Edinburgh-based independent fund management group SVM Asset Management believes that the 2009 stock market environment could continue to prove difficult for conventional long only funds
Edinburgh-based independent fund management group SVM Asset Management believes that the 2009 stock market environment could continue to prove difficult for conventional long only funds.
In response, SVM plans to launch the SVM UK Absolute Alpha Fund, a long/short UK equity Ucits fund with a similar investment approach to the SVM Saltire fund, which returned 19.7 per cent in 2008 compared to a fall of 29.9 per cent in the FTSE All Share Index.
SVM is currently seeking approval from the Financial Services Authority for the SVM UK Absolute Alpha Fund. If approved, the fund will have the flexibility to move from a net long to a net short position differentiating it from other absolute return funds.
It will be managed by SVM managing director Colin McLean (photo), manager of SVM Saltire, and his deputy manager will be Hector Kilpatrick. Returns will be driven by stock selection and the net position of the fund will be determined by whether the manager has more long or short stock ideas at the time.

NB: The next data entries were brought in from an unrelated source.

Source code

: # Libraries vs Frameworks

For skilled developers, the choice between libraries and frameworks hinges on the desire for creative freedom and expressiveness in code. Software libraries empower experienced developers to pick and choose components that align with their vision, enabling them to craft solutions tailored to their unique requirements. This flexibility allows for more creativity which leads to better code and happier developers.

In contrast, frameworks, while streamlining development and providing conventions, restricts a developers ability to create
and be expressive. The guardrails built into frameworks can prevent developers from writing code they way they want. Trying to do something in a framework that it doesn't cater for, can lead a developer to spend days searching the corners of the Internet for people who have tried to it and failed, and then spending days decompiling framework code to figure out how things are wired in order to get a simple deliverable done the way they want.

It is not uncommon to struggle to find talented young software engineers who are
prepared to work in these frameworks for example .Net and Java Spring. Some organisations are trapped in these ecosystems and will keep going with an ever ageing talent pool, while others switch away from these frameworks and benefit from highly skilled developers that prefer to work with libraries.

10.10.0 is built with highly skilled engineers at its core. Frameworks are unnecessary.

In 2008, SVM Saltire was net short for much of the year as a result of identifying many companies where deteriorating trading, balance sheet weakness or high valuation could lead to a fall in the share price. These short positions were a strong contributor of alpha throughout the year.

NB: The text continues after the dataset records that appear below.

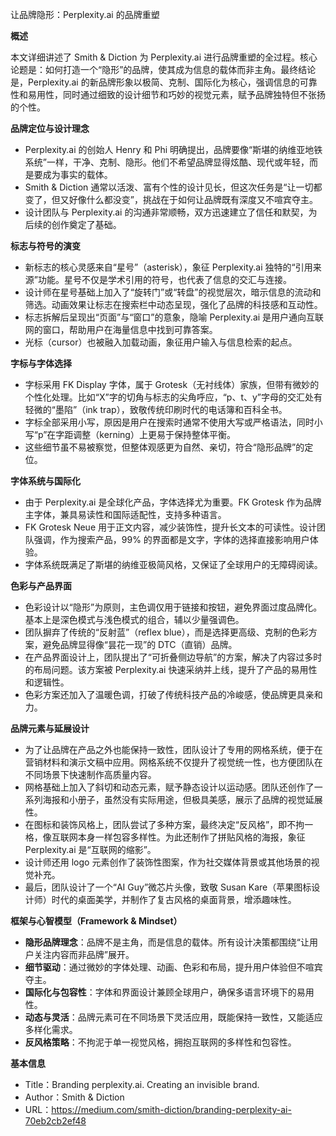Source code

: 让品牌隐形：Perplexity.ai 的品牌重塑

  

**概述**

  

本文详细讲述了 Smith & Diction 为 Perplexity.ai 进行品牌重塑的全过程。核心论题是：如何打造一个“隐形”的品牌，使其成为信息的载体而非主角。最终结论是，Perplexity.ai 的新品牌形象以极简、克制、国际化为核心，强调信息的可靠性和易用性，同时通过细致的设计细节和巧妙的视觉元素，赋予品牌独特但不张扬的个性。

  

**品牌定位与设计理念**

- Perplexity.ai 的创始人 Henry 和 Phi 明确提出，品牌要像“斯堪的纳维亚地铁系统”一样，干净、克制、隐形。他们不希望品牌显得炫酷、现代或年轻，而是要成为事实的载体。
- Smith & Diction 通常以活泼、富有个性的设计见长，但这次任务是“让一切都变了，但又好像什么都没变”，挑战在于如何让品牌既有深度又不喧宾夺主。
- 设计团队与 Perplexity.ai 的沟通非常顺畅，双方迅速建立了信任和默契，为后续的创作奠定了基础。

  

**标志与符号的演变**

- 新标志的核心灵感来自“星号”（asterisk），象征 Perplexity.ai 独特的“引用来源”功能。星号不仅是学术引用的符号，也代表了信息的交汇与连接。
- 设计师在星号基础上加入了“旋转门”或“转盘”的视觉层次，暗示信息的流动和筛选。动画效果让标志在搜索栏中动态呈现，强化了品牌的科技感和互动性。
- 标志拆解后呈现出“页面”与“窗口”的意象，隐喻 Perplexity.ai 是用户通向互联网的窗口，帮助用户在海量信息中找到可靠答案。
- 光标（cursor）也被融入加载动画，象征用户输入与信息检索的起点。

  

**字标与字体选择**

- 字标采用 FK Display 字体，属于 Grotesk（无衬线体）家族，但带有微妙的个性化处理。比如“X”字的切角与标志的尖角呼应，“p、t、y”字母的交汇处有轻微的“墨陷”（ink trap），致敬传统印刷时代的电话簿和百科全书。
- 字标全部采用小写，原因是用户在搜索时通常不使用大写或严格语法，同时小写“p”在字距调整（kerning）上更易于保持整体平衡。
- 这些细节虽不易被察觉，但整体观感更为自然、亲切，符合“隐形品牌”的定位。

  

**字体系统与国际化**

- 由于 Perplexity.ai 是全球化产品，字体选择尤为重要。FK Grotesk 作为品牌主字体，兼具易读性和国际适配性，支持多种语言。
- FK Grotesk Neue 用于正文内容，减少装饰性，提升长文本的可读性。设计团队强调，作为搜索产品，99% 的界面都是文字，字体的选择直接影响用户体验。
- 字体系统既满足了斯堪的纳维亚极简风格，又保证了全球用户的无障碍阅读。

  

**色彩与产品界面**

- 色彩设计以“隐形”为原则，主色调仅用于链接和按钮，避免界面过度品牌化。基本上是深色模式与浅色模式的组合，辅以少量强调色。
- 团队摒弃了传统的“反射蓝”（reflex blue），而是选择更高级、克制的色彩方案，避免品牌显得像“昙花一现”的 DTC（直销）品牌。
- 在产品界面设计上，团队提出了“可折叠侧边导航”的方案，解决了内容过多时的布局问题。该方案被 Perplexity.ai 快速采纳并上线，提升了产品的易用性和逻辑性。
- 色彩方案还加入了温暖色调，打破了传统科技产品的冷峻感，使品牌更具亲和力。

  

**品牌元素与延展设计**

- 为了让品牌在产品之外也能保持一致性，团队设计了专用的网格系统，便于在营销材料和演示文稿中应用。网格系统不仅提升了视觉统一性，也方便团队在不同场景下快速制作高质量内容。
- 网格基础上加入了斜切和动态元素，赋予静态设计以运动感。团队还创作了一系列海报和小册子，虽然没有实际用途，但极具美感，展示了品牌的视觉延展性。
- 在图标和装饰风格上，团队尝试了多种方案，最终决定“反风格”，即不拘一格，像互联网本身一样包容多样性。为此还制作了拼贴风格的海报，象征 Perplexity.ai 是“互联网的缩影”。
- 设计师还用 logo 元素创作了装饰性图案，作为社交媒体背景或其他场景的视觉补充。
- 最后，团队设计了一个“AI Guy”微芯片头像，致敬 Susan Kare（苹果图标设计师）时代的桌面美学，并制作了复古风格的桌面背景，增添趣味性。

  

**框架与心智模型（Framework & Mindset）**

- **隐形品牌理念**：品牌不是主角，而是信息的载体。所有设计决策都围绕“让用户关注内容而非品牌”展开。
- **细节驱动**：通过微妙的字体处理、动画、色彩和布局，提升用户体验但不喧宾夺主。
- **国际化与包容性**：字体和界面设计兼顾全球用户，确保多语言环境下的易用性。
- **动态与灵活**：品牌元素可在不同场景下灵活应用，既能保持一致性，又能适应多样化需求。
- **反风格策略**：不拘泥于单一视觉风格，拥抱互联网的多样性和包容性。

  

**基本信息**

- Title：Branding perplexity.ai. Creating an invisible brand.
- Author：Smith & Diction
- URL：https://medium.com/smith-diction/branding-perplexity-ai-70eb2cb2ef48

The new fund will aim to deliver returns in excess of cash (as measured by Libor) over 12 month periods, and to substantially beat cash over all three year periods. Through a full market cycle SVM expects to outperform the FTSE All Share Index. The focus will be on generating positive returns over the long term rather than positive performance each month, as such SVM believes the appropriate time frame for investing in the new fund is at least three years.
Since launch in 2002 SVM Saltire has delivered an annualised return of 12.7 per cent. The fund has captured approximately 80 per cent of upside in rising markets and also generated positive performance in falling markets.
‘In 2008 just 31 of the stocks in the FTSE All Share ended the year higher, and 580 were down. It is therefore not surprising that few long only managers were able to profit,’ McLean says. ‘Without question this year will be challenging for the economy. However, at a company level there will be winners and losers and fundamental stock picking skills will be required to identify them. The SVM Absolute Return fund will have the flexibility to benefit from both rising and falling share prices, which could be the key to success in 2009.’